[Task brief]: Count up the lines below that include the string "return" and report the number by itself.

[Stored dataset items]
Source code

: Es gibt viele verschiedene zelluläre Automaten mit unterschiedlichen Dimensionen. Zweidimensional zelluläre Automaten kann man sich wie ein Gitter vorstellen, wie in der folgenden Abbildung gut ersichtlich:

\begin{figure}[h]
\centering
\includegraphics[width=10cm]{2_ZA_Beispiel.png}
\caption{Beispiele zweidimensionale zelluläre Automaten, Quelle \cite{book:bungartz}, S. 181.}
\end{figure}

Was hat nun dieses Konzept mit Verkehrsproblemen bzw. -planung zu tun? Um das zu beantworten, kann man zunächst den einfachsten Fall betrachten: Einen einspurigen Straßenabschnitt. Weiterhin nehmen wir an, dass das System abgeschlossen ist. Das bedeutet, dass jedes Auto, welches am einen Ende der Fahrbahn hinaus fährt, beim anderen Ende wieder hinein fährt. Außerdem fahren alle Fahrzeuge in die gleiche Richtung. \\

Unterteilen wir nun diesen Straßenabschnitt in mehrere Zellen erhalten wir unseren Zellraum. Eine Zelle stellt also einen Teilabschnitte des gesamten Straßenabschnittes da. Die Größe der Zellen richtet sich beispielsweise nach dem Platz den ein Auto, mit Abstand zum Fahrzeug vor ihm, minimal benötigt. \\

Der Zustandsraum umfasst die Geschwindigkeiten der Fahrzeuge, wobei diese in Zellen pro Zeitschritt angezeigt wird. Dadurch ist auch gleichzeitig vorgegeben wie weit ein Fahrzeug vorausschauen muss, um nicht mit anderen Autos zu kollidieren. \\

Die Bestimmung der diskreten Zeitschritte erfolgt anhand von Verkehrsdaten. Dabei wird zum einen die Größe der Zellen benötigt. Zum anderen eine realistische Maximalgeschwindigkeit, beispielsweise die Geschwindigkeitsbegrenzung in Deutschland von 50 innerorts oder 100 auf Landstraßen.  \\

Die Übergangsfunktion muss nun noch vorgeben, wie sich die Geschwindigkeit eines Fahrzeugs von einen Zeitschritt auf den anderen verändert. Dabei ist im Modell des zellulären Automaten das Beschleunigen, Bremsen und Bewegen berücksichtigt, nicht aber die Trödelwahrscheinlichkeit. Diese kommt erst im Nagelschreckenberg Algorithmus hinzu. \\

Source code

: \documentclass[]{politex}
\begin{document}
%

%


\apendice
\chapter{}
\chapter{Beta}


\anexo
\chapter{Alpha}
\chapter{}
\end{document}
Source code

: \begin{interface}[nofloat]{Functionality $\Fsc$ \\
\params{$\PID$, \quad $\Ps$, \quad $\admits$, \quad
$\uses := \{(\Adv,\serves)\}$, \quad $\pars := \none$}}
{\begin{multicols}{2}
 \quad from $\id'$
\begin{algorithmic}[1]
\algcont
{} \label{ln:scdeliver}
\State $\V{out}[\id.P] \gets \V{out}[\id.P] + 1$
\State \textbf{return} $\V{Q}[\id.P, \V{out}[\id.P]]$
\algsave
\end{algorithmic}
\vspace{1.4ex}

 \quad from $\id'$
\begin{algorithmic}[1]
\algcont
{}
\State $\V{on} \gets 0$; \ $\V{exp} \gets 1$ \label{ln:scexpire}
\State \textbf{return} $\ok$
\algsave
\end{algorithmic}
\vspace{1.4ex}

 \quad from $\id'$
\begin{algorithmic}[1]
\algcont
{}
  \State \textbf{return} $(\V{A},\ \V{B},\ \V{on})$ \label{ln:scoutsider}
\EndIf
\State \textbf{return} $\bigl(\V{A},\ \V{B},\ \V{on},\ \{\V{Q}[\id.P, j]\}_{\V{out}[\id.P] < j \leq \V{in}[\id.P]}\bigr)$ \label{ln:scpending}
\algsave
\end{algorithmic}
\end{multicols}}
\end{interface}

[Task output]: 4